> **Required action**: For each line of the material, write out an exact copy.
--- Recorded information Enclosed Below ---
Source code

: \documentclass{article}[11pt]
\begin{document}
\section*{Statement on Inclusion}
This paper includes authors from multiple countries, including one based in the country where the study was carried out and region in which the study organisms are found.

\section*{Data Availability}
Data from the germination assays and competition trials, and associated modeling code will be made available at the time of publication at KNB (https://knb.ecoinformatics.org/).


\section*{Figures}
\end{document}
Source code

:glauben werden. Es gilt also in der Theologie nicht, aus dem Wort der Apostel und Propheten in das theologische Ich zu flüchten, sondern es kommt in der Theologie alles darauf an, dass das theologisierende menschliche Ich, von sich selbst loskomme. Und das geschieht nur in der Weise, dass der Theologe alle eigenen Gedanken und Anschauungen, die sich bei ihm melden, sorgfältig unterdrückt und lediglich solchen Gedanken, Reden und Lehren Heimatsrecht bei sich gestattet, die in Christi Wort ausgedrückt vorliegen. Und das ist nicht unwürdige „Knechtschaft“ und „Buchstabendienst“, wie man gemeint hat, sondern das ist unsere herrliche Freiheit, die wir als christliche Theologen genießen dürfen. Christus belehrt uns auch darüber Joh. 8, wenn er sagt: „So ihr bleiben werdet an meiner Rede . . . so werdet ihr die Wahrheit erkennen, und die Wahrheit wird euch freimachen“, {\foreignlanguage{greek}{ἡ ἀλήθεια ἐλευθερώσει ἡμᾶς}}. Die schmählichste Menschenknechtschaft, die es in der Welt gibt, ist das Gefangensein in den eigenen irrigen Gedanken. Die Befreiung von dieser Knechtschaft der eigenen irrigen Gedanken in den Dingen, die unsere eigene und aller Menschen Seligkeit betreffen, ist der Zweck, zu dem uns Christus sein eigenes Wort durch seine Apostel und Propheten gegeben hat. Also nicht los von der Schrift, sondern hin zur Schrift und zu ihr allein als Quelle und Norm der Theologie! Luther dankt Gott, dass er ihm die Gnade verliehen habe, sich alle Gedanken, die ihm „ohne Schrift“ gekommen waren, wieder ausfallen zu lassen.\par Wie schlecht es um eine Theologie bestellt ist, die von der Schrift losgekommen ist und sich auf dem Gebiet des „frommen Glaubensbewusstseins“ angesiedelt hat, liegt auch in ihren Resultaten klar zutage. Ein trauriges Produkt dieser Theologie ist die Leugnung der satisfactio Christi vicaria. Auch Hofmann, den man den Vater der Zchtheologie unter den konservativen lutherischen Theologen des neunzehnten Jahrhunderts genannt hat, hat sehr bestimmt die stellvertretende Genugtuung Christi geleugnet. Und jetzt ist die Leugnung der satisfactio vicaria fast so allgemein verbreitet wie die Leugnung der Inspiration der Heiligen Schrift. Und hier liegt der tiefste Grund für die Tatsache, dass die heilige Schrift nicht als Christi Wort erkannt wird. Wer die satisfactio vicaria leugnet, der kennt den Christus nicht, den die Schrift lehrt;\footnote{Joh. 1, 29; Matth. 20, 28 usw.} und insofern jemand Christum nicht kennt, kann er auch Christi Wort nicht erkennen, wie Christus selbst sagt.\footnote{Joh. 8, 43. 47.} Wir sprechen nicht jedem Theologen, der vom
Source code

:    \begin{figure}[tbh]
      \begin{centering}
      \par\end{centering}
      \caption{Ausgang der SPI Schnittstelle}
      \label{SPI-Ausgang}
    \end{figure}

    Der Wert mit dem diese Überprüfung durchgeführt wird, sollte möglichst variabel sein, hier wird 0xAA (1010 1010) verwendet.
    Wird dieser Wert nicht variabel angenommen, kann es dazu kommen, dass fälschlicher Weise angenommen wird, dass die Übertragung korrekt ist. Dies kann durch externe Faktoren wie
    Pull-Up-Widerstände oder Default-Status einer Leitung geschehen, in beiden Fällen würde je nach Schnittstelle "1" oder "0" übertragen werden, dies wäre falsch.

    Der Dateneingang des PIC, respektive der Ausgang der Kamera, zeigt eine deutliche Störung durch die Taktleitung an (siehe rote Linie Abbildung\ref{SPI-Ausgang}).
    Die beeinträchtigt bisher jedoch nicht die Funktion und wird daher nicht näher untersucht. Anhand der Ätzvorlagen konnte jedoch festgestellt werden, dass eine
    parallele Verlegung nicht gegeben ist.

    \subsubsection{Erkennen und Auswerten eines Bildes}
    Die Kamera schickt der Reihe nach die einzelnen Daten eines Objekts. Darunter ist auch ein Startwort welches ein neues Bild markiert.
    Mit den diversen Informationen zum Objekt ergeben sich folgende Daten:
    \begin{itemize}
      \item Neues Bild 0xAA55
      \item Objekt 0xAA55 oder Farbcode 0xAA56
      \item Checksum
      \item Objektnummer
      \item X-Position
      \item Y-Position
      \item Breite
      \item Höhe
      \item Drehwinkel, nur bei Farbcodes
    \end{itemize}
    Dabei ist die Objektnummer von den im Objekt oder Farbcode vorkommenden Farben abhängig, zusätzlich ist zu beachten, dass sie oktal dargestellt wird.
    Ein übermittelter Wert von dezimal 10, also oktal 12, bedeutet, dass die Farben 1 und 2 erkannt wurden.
--- End of Enclosed Recorded information ---
> **Exercise output**:
Source code

: \documentclass{article}[11pt]
\begin{document}
\section*{Statement on Inclusion}
This paper includes authors from multiple countries, including one based in the country where the study was carried out and region in which the study organisms are found.

\section*{Data Availability}
Data from the germination assays and competition trials, and associated modeling code will be made available at the time of publication at KNB (https://knb.ecoinformatics.org/).


\section*{Figures}
\end{document}
Source code

:glauben werden. Es gilt also in der Theologie nicht, aus dem Wort der Apostel und Propheten in das theologische Ich zu flüchten, sondern es kommt in der Theologie alles darauf an, dass das theologisierende menschliche Ich, von sich selbst loskomme. Und das geschieht nur in der Weise, dass der Theologe alle eigenen Gedanken und Anschauungen, die sich bei ihm melden, sorgfältig unterdrückt und lediglich solchen Gedanken, Reden und Lehren Heimatsrecht bei sich gestattet, die in Christi Wort ausgedrückt vorliegen. Und das ist nicht unwürdige „Knechtschaft“ und „Buchstabendienst“, wie man gemeint hat, sondern das ist unsere herrliche Freiheit, die wir als christliche Theologen genießen dürfen. Christus belehrt uns auch darüber Joh. 8, wenn er sagt: „So ihr bleiben werdet an meiner Rede . . . so werdet ihr die Wahrheit erkennen, und die Wahrheit wird euch freimachen“, {\foreignlanguage{greek}{ἡ ἀλήθεια ἐλευθερώσει ἡμᾶς}}. Die schmählichste Menschenknechtschaft, die es in der Welt gibt, ist das Gefangensein in den eigenen irrigen Gedanken. Die Befreiung von dieser Knechtschaft der eigenen irrigen Gedanken in den Dingen, die unsere eigene und aller Menschen Seligkeit betreffen, ist der Zweck, zu dem uns Christus sein eigenes Wort durch seine Apostel und Propheten gegeben hat. Also nicht los von der Schrift, sondern hin zur Schrift und zu ihr allein als Quelle und Norm der Theologie! Luther dankt Gott, dass er ihm die Gnade verliehen habe, sich alle Gedanken, die ihm „ohne Schrift“ gekommen waren, wieder ausfallen zu lassen.\par Wie schlecht es um eine Theologie bestellt ist, die von der Schrift losgekommen ist und sich auf dem Gebiet des „frommen Glaubensbewusstseins“ angesiedelt hat, liegt auch in ihren Resultaten klar zutage. Ein trauriges Produkt dieser Theologie ist die Leugnung der satisfactio Christi vicaria. Auch Hofmann, den man den Vater der Zchtheologie unter den konservativen lutherischen Theologen des neunzehnten Jahrhunderts genannt hat, hat sehr bestimmt die stellvertretende Genugtuung Christi geleugnet. Und jetzt ist die Leugnung der satisfactio vicaria fast so allgemein verbreitet wie die Leugnung der Inspiration der Heiligen Schrift. Und hier liegt der tiefste Grund für die Tatsache, dass die heilige Schrift nicht als Christi Wort erkannt wird. Wer die satisfactio vicaria leugnet, der kennt den Christus nicht, den die Schrift lehrt;\footnote{Joh. 1, 29; Matth. 20, 28 usw.} und insofern jemand Christum nicht kennt, kann er auch Christi Wort nicht erkennen, wie Christus selbst sagt.\footnote{Joh. 8, 43. 47.} Wir sprechen nicht jedem Theologen, der vom
Source code

:    \begin{figure}[tbh]
      \begin{centering}
      \par\end{centering}
      \caption{Ausgang der SPI Schnittstelle}
      \label{SPI-Ausgang}
    \end{figure}

    Der Wert mit dem diese Überprüfung durchgeführt wird, sollte möglichst variabel sein, hier wird 0xAA (1010 1010) verwendet.
    Wird dieser Wert nicht variabel angenommen, kann es dazu kommen, dass fälschlicher Weise angenommen wird, dass die Übertragung korrekt ist. Dies kann durch externe Faktoren wie
    Pull-Up-Widerstände oder Default-Status einer Leitung geschehen, in beiden Fällen würde je nach Schnittstelle "1" oder "0" übertragen werden, dies wäre falsch.

    Der Dateneingang des PIC, respektive der Ausgang der Kamera, zeigt eine deutliche Störung durch die Taktleitung an (siehe rote Linie Abbildung\ref{SPI-Ausgang}).
    Die beeinträchtigt bisher jedoch nicht die Funktion und wird daher nicht näher untersucht. Anhand der Ätzvorlagen konnte jedoch festgestellt werden, dass eine
    parallele Verlegung nicht gegeben ist.

    \subsubsection{Erkennen und Auswerten eines Bildes}
    Die Kamera schickt der Reihe nach die einzelnen Daten eines Objekts. Darunter ist auch ein Startwort welches ein neues Bild markiert.
    Mit den diversen Informationen zum Objekt ergeben sich folgende Daten:
    \begin{itemize}
      \item Neues Bild 0xAA55
      \item Objekt 0xAA55 oder Farbcode 0xAA56
      \item Checksum
      \item Objektnummer
      \item X-Position
      \item Y-Position
      \item Breite
      \item Höhe
      \item Drehwinkel, nur bei Farbcodes
    \end{itemize}
    Dabei ist die Objektnummer von den im Objekt oder Farbcode vorkommenden Farben abhängig, zusätzlich ist zu beachten, dass sie oktal dargestellt wird.
    Ein übermittelter Wert von dezimal 10, also oktal 12, bedeutet, dass die Farben 1 und 2 erkannt wurden.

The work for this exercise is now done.